--- Supplied material ---
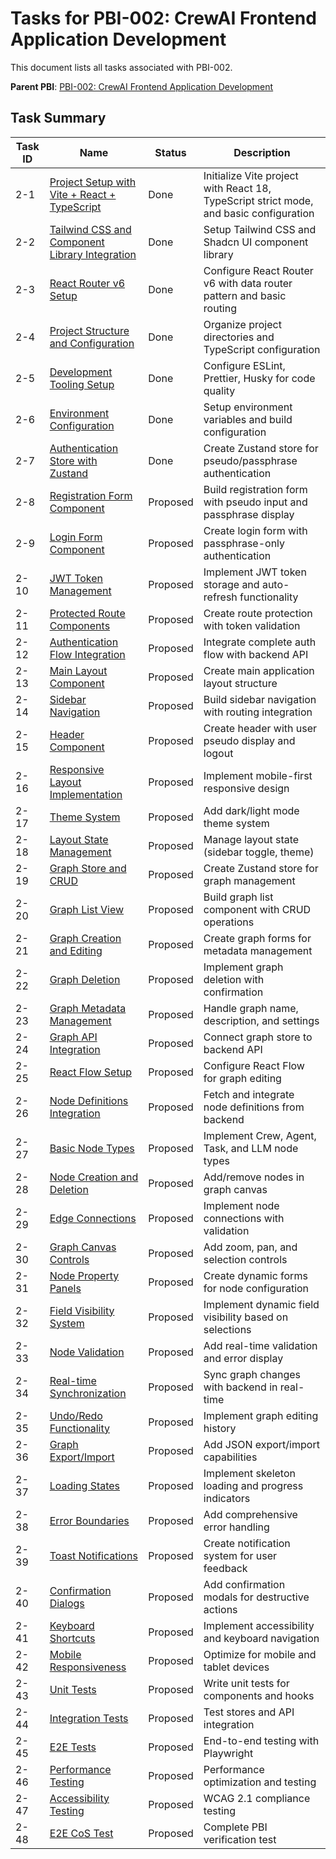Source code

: # Tasks for PBI-002: CrewAI Frontend Application Development

This document lists all tasks associated with PBI-002.

**Parent PBI**: [PBI-002: CrewAI Frontend Application Development](mdc:prd.md)

## Task Summary

| Task ID | Name | Status | Description |
|---------|------|--------|-------------|
| 2-1 | [Project Setup with Vite + React + TypeScript](mdc:PBI-002-1.md) | Done | Initialize Vite project with React 18, TypeScript strict mode, and basic configuration |
| 2-2 | [Tailwind CSS and Component Library Integration](mdc:PBI-002-2.md) | Done | Setup Tailwind CSS and Shadcn UI component library |
| 2-3 | [React Router v6 Setup](mdc:PBI-002-3.md) | Done | Configure React Router v6 with data router pattern and basic routing |
| 2-4 | [Project Structure and Configuration](mdc:PBI-002-4.md) | Done | Organize project directories and TypeScript configuration |
| 2-5 | [Development Tooling Setup](mdc:PBI-002-5.md) | Done | Configure ESLint, Prettier, Husky for code quality |
| 2-6 | [Environment Configuration](mdc:PBI-002-6.md) | Done | Setup environment variables and build configuration |
| 2-7 | [Authentication Store with Zustand](mdc:PBI-002-7.md) | Done | Create Zustand store for pseudo/passphrase authentication |
| 2-8 | [Registration Form Component](mdc:PBI-002-8.md) | Proposed | Build registration form with pseudo input and passphrase display |
| 2-9 | [Login Form Component](mdc:PBI-002-9.md) | Proposed | Create login form with passphrase-only authentication |
| 2-10 | [JWT Token Management](mdc:PBI-002-10.md) | Proposed | Implement JWT token storage and auto-refresh functionality |
| 2-11 | [Protected Route Components](mdc:PBI-002-11.md) | Proposed | Create route protection with token validation |
| 2-12 | [Authentication Flow Integration](mdc:PBI-002-12.md) | Proposed | Integrate complete auth flow with backend API |
| 2-13 | [Main Layout Component](mdc:PBI-002-13.md) | Proposed | Create main application layout structure |
| 2-14 | [Sidebar Navigation](mdc:PBI-002-14.md) | Proposed | Build sidebar navigation with routing integration |
| 2-15 | [Header Component](mdc:PBI-002-15.md) | Proposed | Create header with user pseudo display and logout |
| 2-16 | [Responsive Layout Implementation](mdc:PBI-002-16.md) | Proposed | Implement mobile-first responsive design |
| 2-17 | [Theme System](mdc:PBI-002-17.md) | Proposed | Add dark/light mode theme system |
| 2-18 | [Layout State Management](mdc:PBI-002-18.md) | Proposed | Manage layout state (sidebar toggle, theme) |
| 2-19 | [Graph Store and CRUD](mdc:PBI-002-19.md) | Proposed | Create Zustand store for graph management |
| 2-20 | [Graph List View](mdc:PBI-002-20.md) | Proposed | Build graph list component with CRUD operations |
| 2-21 | [Graph Creation and Editing](mdc:PBI-002-21.md) | Proposed | Create graph forms for metadata management |
| 2-22 | [Graph Deletion](mdc:PBI-002-22.md) | Proposed | Implement graph deletion with confirmation |
| 2-23 | [Graph Metadata Management](mdc:PBI-002-23.md) | Proposed | Handle graph name, description, and settings |
| 2-24 | [Graph API Integration](mdc:PBI-002-24.md) | Proposed | Connect graph store to backend API |
| 2-25 | [React Flow Setup](mdc:PBI-002-25.md) | Proposed | Configure React Flow for graph editing |
| 2-26 | [Node Definitions Integration](mdc:PBI-002-26.md) | Proposed | Fetch and integrate node definitions from backend |
| 2-27 | [Basic Node Types](mdc:PBI-002-27.md) | Proposed | Implement Crew, Agent, Task, and LLM node types |
| 2-28 | [Node Creation and Deletion](mdc:PBI-002-28.md) | Proposed | Add/remove nodes in graph canvas |
| 2-29 | [Edge Connections](mdc:PBI-002-29.md) | Proposed | Implement node connections with validation |
| 2-30 | [Graph Canvas Controls](mdc:PBI-002-30.md) | Proposed | Add zoom, pan, and selection controls |
| 2-31 | [Node Property Panels](mdc:PBI-002-31.md) | Proposed | Create dynamic forms for node configuration |
| 2-32 | [Field Visibility System](mdc:PBI-002-32.md) | Proposed | Implement dynamic field visibility based on selections |
| 2-33 | [Node Validation](mdc:PBI-002-33.md) | Proposed | Add real-time validation and error display |
| 2-34 | [Real-time Synchronization](mdc:PBI-002-34.md) | Proposed | Sync graph changes with backend in real-time |
| 2-35 | [Undo/Redo Functionality](mdc:PBI-002-35.md) | Proposed | Implement graph editing history |
| 2-36 | [Graph Export/Import](mdc:PBI-002-36.md) | Proposed | Add JSON export/import capabilities |
| 2-37 | [Loading States](mdc:PBI-002-37.md) | Proposed | Implement skeleton loading and progress indicators |
| 2-38 | [Error Boundaries](mdc:PBI-002-38.md) | Proposed | Add comprehensive error handling |
| 2-39 | [Toast Notifications](mdc:PBI-002-39.md) | Proposed | Create notification system for user feedback |
| 2-40 | [Confirmation Dialogs](mdc:PBI-002-40.md) | Proposed | Add confirmation modals for destructive actions |
| 2-41 | [Keyboard Shortcuts](mdc:PBI-002-41.md) | Proposed | Implement accessibility and keyboard navigation |
| 2-42 | [Mobile Responsiveness](mdc:PBI-002-42.md) | Proposed | Optimize for mobile and tablet devices |
| 2-43 | [Unit Tests](mdc:PBI-002-43.md) | Proposed | Write unit tests for components and hooks |
| 2-44 | [Integration Tests](mdc:PBI-002-44.md) | Proposed | Test stores and API integration |
| 2-45 | [E2E Tests](mdc:PBI-002-45.md) | Proposed | End-to-end testing with Playwright |
| 2-46 | [Performance Testing](mdc:PBI-002-46.md) | Proposed | Performance optimization and testing |
| 2-47 | [Accessibility Testing](mdc:PBI-002-47.md) | Proposed | WCAG 2.1 compliance testing |
| 2-48 | [E2E CoS Test](mdc:PBI-002-48.md) | Proposed | Complete PBI verification test |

--- Exercise directions ---
Look through the entries, and return every line that the word "real" appears in.

--- Answer for this exercise ---
| 2-33 | [Node Validation](mdc:PBI-002-33.md) | Proposed | Add real-time validation and error display |
| 2-34 | [Real-time Synchronization](mdc:PBI-002-34.md) | Proposed | Sync graph changes with backend in real-time |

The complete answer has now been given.